DeepSpeech Training performance drop after augmentation refactoring

I have the feeling that the training performance, duration and accuracy, got worse after the augmentation refactoring commits.

Before the training of my dataset took about 2:10h and today it took 3:20h, with about the same number of epochs. At the beginning one epoch takes about 5min, but after epoch 18 they suddenly need 8min on average. I didn't see this behaviour in the trainings two days ago.

Also the accuracy got a bit worse:

Dataset	Additional Infos	Losses	Training epochs of best model	Result
Voxforge		Test: 32.844025, Validation: 36.912005	14	WER: 0.240091, CER: 0.087971
Voxforge	without freq_and_time_masking augmentation	Test: 33.698494, Validation: 38.071722	10	WER: 0.244600, CER: 0.094577
Voxforge	using new audio augmentation options (AUG_AUDIO code1)	Test: 29.280865, Validation: 33.294815	21	WER: 0.220538, CER: 0.079463
Voxforge	after refactoring	Test: 33.317413, Validation: 38.678969	20	WER: 0.243480, CER: 0.088640

This were the options I set before:

AUG_PITCH_TEMPO="--augmentation_pitch_and_tempo_scaling \
                   --augmentation_pitch_and_tempo_scaling_min_pitch 0.98 \
                   --augmentation_pitch_and_tempo_scaling_max_pitch 1.1 \
                   --augmentation_pitch_and_tempo_scaling_max_tempo 1.2"
AUG_ADD_DROP="--data_aug_features_additive 0.2 \
                --augmentation_spec_dropout_keeprate 0.95"
AUG_FREQ_TIME="--augmentation_freq_and_time_masking True"
AUG_AUDIO="--augment reverb[p=0.1,delay=50.0~30.0,decay=10.0:2.0~1.0] \
      --augment gaps[p=0.05,n=1:3~2,size=10:100] \
      --augment resample[p=0.1,rate=12000:8000~4000] \
      --augment codec[p=0.1,bitrate=48000:16000] \
      --augment volume[p=0.1,dbfs=-10:-40]"

And those I used for my todays run:

    AUG_AUDIO="--augment volume[p=0.1,dbfs=-10:-40] \
      --augment pitch[p=0.1,pitch=1.1~0.95] \
      --augment tempo[p=0.1,factor=1.25~0.75]"
    AUG_ADD_DROP="--augment dropout[p=0.1,rate=0.05] \
      --augment add[p=0.1,domain=signal,stddev=0~0.5]"
    AUG_FREQ_TIME="--augment frequency_mask[p=0.1,n=1:3,size=1:5] \
      --augment time_mask[p=0.1,domain=signal,n=3:10~2,size=50:100~40]"
    AUG_EXTRA="--augment reverb[p=0.1,delay=50.0~30.0,decay=10.0:2.0~1.0] \
      --augment resample[p=0.1,rate=12000:8000~4000] \
      --augment codec[p=0.1,bitrate=48000:16000]"

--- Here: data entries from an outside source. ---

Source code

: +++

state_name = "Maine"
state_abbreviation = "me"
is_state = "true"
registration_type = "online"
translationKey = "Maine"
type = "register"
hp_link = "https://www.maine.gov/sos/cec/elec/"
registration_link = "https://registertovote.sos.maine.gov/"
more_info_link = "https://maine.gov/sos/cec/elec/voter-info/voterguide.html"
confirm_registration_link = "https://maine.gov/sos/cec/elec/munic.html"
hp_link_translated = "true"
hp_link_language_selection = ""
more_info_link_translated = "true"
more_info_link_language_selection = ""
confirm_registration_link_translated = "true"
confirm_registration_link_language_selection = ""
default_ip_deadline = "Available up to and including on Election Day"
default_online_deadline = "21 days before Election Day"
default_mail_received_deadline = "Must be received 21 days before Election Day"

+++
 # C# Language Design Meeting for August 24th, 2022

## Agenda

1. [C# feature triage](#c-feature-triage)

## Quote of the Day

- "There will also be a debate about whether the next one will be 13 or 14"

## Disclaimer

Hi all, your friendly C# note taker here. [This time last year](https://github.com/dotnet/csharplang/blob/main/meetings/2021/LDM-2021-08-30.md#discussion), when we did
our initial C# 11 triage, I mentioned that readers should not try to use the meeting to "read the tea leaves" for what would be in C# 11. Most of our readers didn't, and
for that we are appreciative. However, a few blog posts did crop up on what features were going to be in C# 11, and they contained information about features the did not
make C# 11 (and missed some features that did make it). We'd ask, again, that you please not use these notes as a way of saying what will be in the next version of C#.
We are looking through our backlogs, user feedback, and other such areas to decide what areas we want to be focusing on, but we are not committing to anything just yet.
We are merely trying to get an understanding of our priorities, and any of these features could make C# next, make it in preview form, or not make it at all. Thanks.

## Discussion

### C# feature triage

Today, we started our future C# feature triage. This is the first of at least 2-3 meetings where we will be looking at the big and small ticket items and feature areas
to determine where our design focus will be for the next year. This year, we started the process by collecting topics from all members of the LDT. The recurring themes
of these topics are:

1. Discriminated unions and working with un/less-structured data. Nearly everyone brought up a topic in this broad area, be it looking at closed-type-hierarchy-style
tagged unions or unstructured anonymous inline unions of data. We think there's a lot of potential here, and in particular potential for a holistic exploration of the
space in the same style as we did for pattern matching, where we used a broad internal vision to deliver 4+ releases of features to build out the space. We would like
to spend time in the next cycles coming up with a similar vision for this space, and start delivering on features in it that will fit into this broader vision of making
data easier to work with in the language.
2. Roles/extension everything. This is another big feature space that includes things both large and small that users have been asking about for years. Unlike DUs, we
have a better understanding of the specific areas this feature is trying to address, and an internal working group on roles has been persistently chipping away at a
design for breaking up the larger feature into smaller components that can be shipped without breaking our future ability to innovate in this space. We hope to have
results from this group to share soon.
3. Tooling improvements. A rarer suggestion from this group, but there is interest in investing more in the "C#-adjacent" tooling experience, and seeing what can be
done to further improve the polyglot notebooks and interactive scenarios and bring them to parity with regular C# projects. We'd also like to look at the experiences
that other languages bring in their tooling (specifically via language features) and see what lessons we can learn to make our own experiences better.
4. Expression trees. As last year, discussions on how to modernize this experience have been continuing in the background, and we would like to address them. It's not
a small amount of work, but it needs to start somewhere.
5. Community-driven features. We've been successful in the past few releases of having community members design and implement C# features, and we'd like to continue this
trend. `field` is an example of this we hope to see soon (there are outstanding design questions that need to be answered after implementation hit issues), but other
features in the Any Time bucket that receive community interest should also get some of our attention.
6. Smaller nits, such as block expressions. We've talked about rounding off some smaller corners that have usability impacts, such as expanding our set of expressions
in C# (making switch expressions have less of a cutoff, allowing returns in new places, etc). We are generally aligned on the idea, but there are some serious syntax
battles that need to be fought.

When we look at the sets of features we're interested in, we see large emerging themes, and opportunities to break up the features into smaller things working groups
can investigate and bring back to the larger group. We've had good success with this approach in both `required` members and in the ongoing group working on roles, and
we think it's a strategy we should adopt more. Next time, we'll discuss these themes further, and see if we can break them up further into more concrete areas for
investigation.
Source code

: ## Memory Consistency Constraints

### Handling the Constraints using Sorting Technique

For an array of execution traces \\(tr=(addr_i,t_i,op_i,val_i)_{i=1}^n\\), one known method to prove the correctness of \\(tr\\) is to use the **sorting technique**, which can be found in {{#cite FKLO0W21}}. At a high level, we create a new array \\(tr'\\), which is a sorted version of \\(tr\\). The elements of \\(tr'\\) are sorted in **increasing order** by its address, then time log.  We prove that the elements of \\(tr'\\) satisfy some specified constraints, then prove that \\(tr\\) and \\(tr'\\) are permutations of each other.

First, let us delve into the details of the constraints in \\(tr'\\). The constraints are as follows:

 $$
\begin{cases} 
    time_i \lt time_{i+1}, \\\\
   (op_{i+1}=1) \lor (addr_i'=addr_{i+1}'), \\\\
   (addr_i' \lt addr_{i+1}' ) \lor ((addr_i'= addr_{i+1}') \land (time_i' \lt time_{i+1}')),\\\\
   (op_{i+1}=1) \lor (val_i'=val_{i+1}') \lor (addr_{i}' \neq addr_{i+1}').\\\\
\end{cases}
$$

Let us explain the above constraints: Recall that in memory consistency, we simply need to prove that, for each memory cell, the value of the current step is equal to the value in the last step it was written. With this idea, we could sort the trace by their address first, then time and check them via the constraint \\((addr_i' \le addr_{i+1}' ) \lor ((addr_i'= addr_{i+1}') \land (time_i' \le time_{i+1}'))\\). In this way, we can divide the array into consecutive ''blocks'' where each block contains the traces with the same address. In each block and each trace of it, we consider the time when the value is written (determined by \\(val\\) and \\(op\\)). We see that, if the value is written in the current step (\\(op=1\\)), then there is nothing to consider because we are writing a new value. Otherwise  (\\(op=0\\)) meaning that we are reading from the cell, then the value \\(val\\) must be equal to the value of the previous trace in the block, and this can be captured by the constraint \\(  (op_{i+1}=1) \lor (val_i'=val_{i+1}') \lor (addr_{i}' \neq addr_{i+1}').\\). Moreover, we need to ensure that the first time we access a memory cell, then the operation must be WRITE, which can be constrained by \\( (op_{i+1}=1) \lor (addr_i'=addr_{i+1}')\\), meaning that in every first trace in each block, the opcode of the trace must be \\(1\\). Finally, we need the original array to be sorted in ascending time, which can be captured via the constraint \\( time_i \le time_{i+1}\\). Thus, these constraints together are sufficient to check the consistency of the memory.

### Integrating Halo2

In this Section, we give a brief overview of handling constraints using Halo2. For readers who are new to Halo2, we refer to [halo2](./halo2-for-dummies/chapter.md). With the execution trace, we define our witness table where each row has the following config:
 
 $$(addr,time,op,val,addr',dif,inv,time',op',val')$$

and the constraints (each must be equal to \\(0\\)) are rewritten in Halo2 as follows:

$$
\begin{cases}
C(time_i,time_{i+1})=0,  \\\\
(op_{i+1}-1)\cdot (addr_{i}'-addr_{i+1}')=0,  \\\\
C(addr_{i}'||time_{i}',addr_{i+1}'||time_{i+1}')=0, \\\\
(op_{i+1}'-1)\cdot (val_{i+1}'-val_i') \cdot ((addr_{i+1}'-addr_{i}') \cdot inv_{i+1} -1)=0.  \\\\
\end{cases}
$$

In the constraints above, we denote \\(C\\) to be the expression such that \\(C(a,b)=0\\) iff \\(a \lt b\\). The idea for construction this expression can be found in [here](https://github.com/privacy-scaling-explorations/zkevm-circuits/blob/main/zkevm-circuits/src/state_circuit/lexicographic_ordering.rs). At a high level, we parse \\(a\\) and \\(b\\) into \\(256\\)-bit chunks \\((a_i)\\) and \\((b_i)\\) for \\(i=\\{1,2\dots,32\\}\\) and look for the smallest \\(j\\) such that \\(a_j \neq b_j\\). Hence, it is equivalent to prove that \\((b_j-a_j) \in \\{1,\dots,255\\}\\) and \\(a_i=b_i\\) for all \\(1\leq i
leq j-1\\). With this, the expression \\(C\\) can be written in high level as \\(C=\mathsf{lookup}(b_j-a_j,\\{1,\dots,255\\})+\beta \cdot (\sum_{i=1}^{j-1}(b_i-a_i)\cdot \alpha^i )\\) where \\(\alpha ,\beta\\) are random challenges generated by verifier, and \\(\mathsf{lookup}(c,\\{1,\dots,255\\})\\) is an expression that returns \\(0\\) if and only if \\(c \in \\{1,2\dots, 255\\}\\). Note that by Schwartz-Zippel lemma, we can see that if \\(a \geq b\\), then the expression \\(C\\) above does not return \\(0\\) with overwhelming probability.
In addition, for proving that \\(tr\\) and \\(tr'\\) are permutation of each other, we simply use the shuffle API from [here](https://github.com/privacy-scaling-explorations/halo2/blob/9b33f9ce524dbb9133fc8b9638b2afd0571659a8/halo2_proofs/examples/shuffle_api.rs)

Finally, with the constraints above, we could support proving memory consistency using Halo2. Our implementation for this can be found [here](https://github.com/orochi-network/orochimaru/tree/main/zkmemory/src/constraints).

I also had to reduce the batch size from 30 to 24 because I got the error #3088. About two month ago I could use 36 without any problems.

I know there is a bit randomness in the accuracy and I did change some of the augmentation params slightly but the change in results is bigger than expected.

@tilmankamp do you have an idea about this?

Jun 19 '20 17:06 DanBmh

I did run another test with the code directly before the refactoring (#188a6f2c1ee53dc79acf8abceaf729b5f9a05e7a).

This time one epoch takes 4min on average and the whole training took 1:45h.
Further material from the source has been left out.